It is not known for certain where and when the last wolf of England finally died and there are various stories and claims from around the country. Wolves have an affiliation with South Cumbria; local legend claims the last wolf of England lived in the South Fells and met it’s end on Humphrey Head, Cumbria (then Lancashire) in the 14th Century, killed by John Harrington of nearby Wraysholme Tower. The event is recorded in later accounts – ‘The Last Wolf’ 1496 by Edward Postlethwaite*

Now woe the wolf betide!
For never ran so true a pack,

Edward Postlethwaite 1496

The tale was told by the Lancashire poet and author Edwin Waugh in his “Rambles in the Lake Country and itsBorders” (1861) and the story ‘The Last Wolf- A Story of England in the Fourteenth Century by Mrs Jerome Mercier (1906).

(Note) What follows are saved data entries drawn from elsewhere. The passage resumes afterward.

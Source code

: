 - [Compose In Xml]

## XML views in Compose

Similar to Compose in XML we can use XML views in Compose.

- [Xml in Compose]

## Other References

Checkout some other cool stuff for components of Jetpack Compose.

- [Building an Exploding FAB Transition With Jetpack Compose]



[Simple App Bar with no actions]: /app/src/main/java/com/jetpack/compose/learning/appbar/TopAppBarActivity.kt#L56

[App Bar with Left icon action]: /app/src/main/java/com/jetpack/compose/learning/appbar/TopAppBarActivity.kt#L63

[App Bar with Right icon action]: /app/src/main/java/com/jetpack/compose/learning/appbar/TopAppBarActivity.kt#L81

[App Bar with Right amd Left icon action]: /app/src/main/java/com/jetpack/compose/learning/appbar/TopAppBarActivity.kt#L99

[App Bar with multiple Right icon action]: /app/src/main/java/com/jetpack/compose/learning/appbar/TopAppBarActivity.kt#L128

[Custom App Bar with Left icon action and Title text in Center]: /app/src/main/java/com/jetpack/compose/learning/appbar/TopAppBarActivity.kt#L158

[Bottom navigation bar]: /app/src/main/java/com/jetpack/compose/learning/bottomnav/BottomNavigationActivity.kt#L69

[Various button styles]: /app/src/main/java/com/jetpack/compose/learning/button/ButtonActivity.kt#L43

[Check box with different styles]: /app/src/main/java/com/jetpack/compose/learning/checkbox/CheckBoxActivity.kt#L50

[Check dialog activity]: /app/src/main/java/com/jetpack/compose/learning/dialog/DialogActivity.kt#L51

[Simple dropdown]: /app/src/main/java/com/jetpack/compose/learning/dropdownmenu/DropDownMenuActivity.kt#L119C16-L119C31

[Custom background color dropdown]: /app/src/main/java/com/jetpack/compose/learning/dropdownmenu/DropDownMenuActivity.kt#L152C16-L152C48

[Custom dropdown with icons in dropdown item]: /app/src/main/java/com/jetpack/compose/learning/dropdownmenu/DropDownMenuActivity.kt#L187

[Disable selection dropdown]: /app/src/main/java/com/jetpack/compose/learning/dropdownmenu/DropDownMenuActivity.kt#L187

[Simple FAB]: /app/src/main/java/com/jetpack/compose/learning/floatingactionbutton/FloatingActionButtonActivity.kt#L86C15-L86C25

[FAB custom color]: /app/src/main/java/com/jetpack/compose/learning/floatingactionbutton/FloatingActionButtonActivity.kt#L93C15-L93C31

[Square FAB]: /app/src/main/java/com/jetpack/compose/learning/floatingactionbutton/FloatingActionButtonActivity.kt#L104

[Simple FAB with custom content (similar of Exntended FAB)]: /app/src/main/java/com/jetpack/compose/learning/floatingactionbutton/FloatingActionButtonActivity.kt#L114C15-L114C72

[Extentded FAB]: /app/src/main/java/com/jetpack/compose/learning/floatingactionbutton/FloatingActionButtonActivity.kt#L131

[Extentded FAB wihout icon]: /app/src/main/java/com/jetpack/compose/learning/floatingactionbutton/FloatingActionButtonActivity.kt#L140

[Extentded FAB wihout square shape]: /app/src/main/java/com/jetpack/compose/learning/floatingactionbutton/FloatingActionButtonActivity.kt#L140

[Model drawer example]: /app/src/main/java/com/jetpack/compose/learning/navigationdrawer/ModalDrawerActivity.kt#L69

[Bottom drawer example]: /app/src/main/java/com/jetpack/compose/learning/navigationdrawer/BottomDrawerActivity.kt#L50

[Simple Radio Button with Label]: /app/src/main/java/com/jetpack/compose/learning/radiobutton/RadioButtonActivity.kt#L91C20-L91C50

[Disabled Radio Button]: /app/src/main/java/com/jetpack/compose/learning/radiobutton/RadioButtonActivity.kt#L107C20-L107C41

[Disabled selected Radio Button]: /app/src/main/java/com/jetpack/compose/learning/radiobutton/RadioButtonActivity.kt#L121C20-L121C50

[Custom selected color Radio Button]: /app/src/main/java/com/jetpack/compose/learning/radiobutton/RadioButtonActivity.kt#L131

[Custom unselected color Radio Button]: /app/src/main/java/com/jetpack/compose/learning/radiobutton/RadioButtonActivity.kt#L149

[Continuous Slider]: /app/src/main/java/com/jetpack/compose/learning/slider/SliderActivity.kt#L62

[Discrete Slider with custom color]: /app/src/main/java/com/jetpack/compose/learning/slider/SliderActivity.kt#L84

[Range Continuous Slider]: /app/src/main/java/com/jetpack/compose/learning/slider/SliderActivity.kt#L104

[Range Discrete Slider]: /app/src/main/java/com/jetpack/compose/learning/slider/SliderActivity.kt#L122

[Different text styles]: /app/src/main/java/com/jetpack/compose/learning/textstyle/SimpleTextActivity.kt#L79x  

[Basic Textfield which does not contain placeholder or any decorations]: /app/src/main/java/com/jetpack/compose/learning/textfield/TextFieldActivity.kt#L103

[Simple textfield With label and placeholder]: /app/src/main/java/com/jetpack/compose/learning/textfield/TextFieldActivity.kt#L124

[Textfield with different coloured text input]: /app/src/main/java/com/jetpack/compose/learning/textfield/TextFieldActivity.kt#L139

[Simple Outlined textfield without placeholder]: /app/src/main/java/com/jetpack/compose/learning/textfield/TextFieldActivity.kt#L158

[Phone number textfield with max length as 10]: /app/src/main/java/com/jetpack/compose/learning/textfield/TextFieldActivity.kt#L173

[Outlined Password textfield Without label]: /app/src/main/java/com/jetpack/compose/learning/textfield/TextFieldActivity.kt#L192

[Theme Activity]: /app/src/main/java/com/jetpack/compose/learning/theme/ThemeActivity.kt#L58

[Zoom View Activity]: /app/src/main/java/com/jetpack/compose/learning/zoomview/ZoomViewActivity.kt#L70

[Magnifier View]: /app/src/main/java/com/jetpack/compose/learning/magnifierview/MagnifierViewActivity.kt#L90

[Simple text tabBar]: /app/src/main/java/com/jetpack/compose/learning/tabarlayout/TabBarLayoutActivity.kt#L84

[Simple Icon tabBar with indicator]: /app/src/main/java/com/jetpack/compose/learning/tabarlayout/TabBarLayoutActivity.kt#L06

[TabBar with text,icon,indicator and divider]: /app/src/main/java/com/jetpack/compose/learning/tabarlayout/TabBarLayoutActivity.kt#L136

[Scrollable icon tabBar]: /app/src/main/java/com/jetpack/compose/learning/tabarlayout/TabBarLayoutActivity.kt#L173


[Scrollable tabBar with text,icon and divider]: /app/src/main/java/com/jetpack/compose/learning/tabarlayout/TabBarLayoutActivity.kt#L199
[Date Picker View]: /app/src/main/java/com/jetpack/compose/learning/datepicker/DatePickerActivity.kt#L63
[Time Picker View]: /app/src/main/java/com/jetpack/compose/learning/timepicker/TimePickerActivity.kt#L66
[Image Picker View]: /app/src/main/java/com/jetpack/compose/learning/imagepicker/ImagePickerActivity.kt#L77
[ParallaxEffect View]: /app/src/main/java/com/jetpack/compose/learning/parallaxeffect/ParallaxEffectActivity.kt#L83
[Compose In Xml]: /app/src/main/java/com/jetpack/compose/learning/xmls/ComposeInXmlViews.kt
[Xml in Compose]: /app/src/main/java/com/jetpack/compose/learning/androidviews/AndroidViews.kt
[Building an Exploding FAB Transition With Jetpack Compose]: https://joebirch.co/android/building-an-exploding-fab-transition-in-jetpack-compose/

This story transports its readers back to the 14th century when the Morecambe Bay sands were a highway for travellers and raiders from the North.

Sir Edgar Harrington of nearby Wraysholm Tower had sworn to hunt out and kill every last wolf from his lands around Cartmel forest. He also issued a promise that the man who killed the last wolf would receive the hand in marriage to his niece. The story described the chase across the forest down past Windermere, south to the bay. The wolf was finally speared to death on Humphrey head by an unknown knight who then revealed himself as John Harrington, long-lost son of Sir Edgar who had been presumed dead in battle. Sir Edgar is supposed to have said: “And here is our old grey enemy, the last wolf in England, stone dead”. A monk passing by the holy well at Humphrey head married the couple in a cave at Humphrey Head now known as Sir Edgar’s Chapel.

The couple used the image of a wolf in their crest and are buried together in Cartmel Priory- their effigies are cut in the stone tomb with a wolf at their feet. As a celebration of this story the Priory still has a weather vane in the shape of a wolf’s head.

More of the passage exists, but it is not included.